- Born: Farah Mahbub April 10, 1965
- Known for: Photography

= Farah Mahbub (photographer) =

Pakistani photographer (born 1965)

Farah Mahbub (born April 10, 1965) aka Farah Jee is a Pakistani fine art photographer and a photography professor teaching at Indus Valley School of Art and Architecture, Karachi, Pakistan. Mahbub was awarded second prize in the fine art category at Px3 (Prix de la Photographie, Paris).

==Biography==
Mahbub graduated from PECHS College Karachi with Bachelor of Arts degree in 1987. She has been working as a professional photographer since 1988, doing fine art photography for personal self-expression and freelancing for publications.

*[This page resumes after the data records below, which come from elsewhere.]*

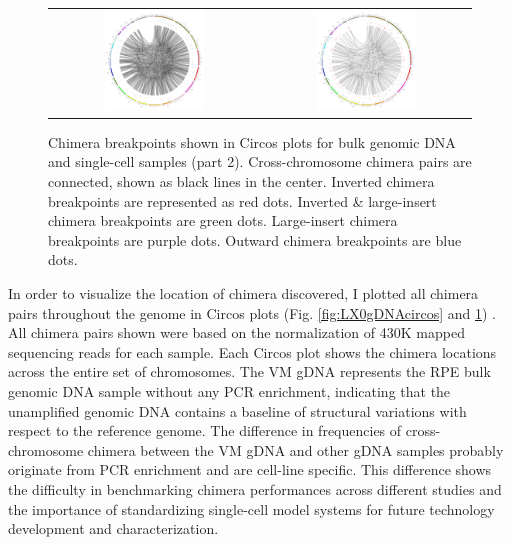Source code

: \begin{figure}
\begin{tabular}{cc}
\includegraphics[keepaspectratio,width=0.5\textwidth]{./figures/circos/SRR5365000gDNA_0529} & \includegraphics[keepaspectratio,width=0.5\textwidth]{./figures/circos/SRR5365374_0529} \\
\end{tabular}
\caption[Chimera breakpoints shown in Circos plots (part 2)]{Chimera breakpoints shown in Circos plots for bulk genomic DNA and single-cell samples (part 2). Cross-chromosome chimera pairs are connected, shown as black lines in the center. Inverted chimera breakpoints are represented as red dots. Inverted \& large-insert chimera breakpoints are green dots. Large-insert chimera breakpoints are purple dots. Outward chimera breakpoints are blue dots.}
\label{fig:part2_LX0gDNAcircos}
\end{figure}


In order to visualize the location of chimera discovered, I plotted all chimera pairs throughout the genome in Circos plots (Fig. \ref{fig:LX0gDNAcircos} and \ref{fig:part2_LX0gDNAcircos}) \cite{Krzywinski:2009ix}. All chimera pairs shown were based on the normalization of 430K mapped sequencing reads for each sample. Each Circos plot shows the chimera locations across the entire set of chromosomes. The VM gDNA represents the RPE bulk genomic DNA sample without any PCR enrichment, indicating that the unamplified genomic DNA contains a baseline of structural variations with respect to the reference genome. The difference in frequencies of cross-chromosome chimera between the VM gDNA and other gDNA samples probably originate from PCR enrichment and are cell-line specific. This difference shows the difficulty in benchmarking chimera performances across different studies and the importance of standardizing single-cell model systems for future technology development and characterization.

She has taught photography at Indus Valley School of Art and Architecture since 1997.

==Publications with contributions by Mahbub==
- Chobi Mela IV. International Festival of Photography, Bangladesh, 2006.
- Blue Print to Cyanotypes: Exploring Historical Alternative Photographic Processes. Stockholm, Sweden, 2006. By Malin Fabbri and Gary Fabbri.
- Px3 Annual Book. 2007.
- Journeys of the Spirit – Pakistan Art in the New Millennium. Salwat Ali. Pakistan, 2008.
- Mazaar, Bazaar, Design and Visual Culture in Pakistan. Edited and designed by Saima Zaidi. 2009.
- K' Architecture. Edited by Arshad Faruqui and Amean J.. Black Olive Publication and the Institute of Architects of Pakistan, 2010.
- Kam Sukhan, 9 Years of Kiran Fine Jewellery. Pakistan: Markings, 2013.

==Exhibitions==
=== Solo exhibitions ===
- November 2005: Ethereal Ether Echoes, V.M. Art Gallery, Karachi
- March 2012: Baraka Silsila.e.Nisbat, V.M. Art Gallery, Karachi

=== Group exhibitions ===
- February 2002: An Idea of Perfection, (PNCA) Pakistan National Council of the Arts Al-Hamra Gallery, Lahore, Pakistan
- 2006: Artists' Voices: Calligraphy, Amin Gulgee Gallery, Karachi, Pakistan. Co-curated by Sheherbano Hussain and Amin Gulgee.
- 2006: Artists' Voices: Body, Amin Gulgee Gallery, Karachi, Pakistan. Co-curated by Sheherbano Hussain and Amin Gulgee.
- June–July 2007: Px3, Prix de la Photographie, 13 Sévigné Gallery, Paris
- 29–31 May 2009: K'architecture, Karachi Expo Center, Karachi | IVS Gallery Karachi
- 9 December 2009: Images: There and Then, Mohatta Palace Museum, Karachi
- 18–30 April 2011, The Family, VM Art Gallery, Karachi
- 21 May – 8 June 2013: Kam Sukhan, IVS Gallery, Karachi

==Awards==
- 2007: Second Prize in Fine Art category, Px3, Prix de la Photographie, 13 Sévigné Gallery, Paris, June/July 2007, for "Lifelines & Manuscripts 25."